INPUT DATA |
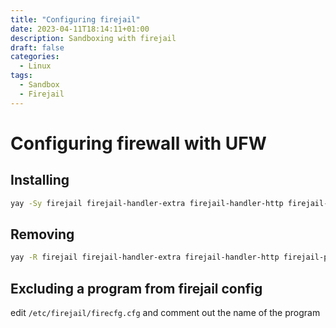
 ```yaml
---
title: "Configuring firejail"
date: 2023-04-11T18:14:11+01:00
description: Sandboxing with firejail
draft: false
categories:
  - Linux
tags:
  - Sandbox
  - Firejail
---
```

#  Configuring firewall with UFW

## Installing

```bash
yay -Sy firejail firejail-handler-extra firejail-handler-http firejail-pacman-hook
```

## Removing

```bash
yay -R firejail firejail-handler-extra firejail-handler-http firejail-pacman-hook
```

## Excluding a program from firejail config

edit ``/etc/firejail/firecfg.cfg`` and comment out the name of the program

WORK ITEM | Whenever a line of the listing above holds the word "http", copy that line.

THE ANSWER |
yay -Sy firejail firejail-handler-extra firejail-handler-http firejail-pacman-hook
yay -R firejail firejail-handler-extra firejail-handler-http firejail-pacman-hook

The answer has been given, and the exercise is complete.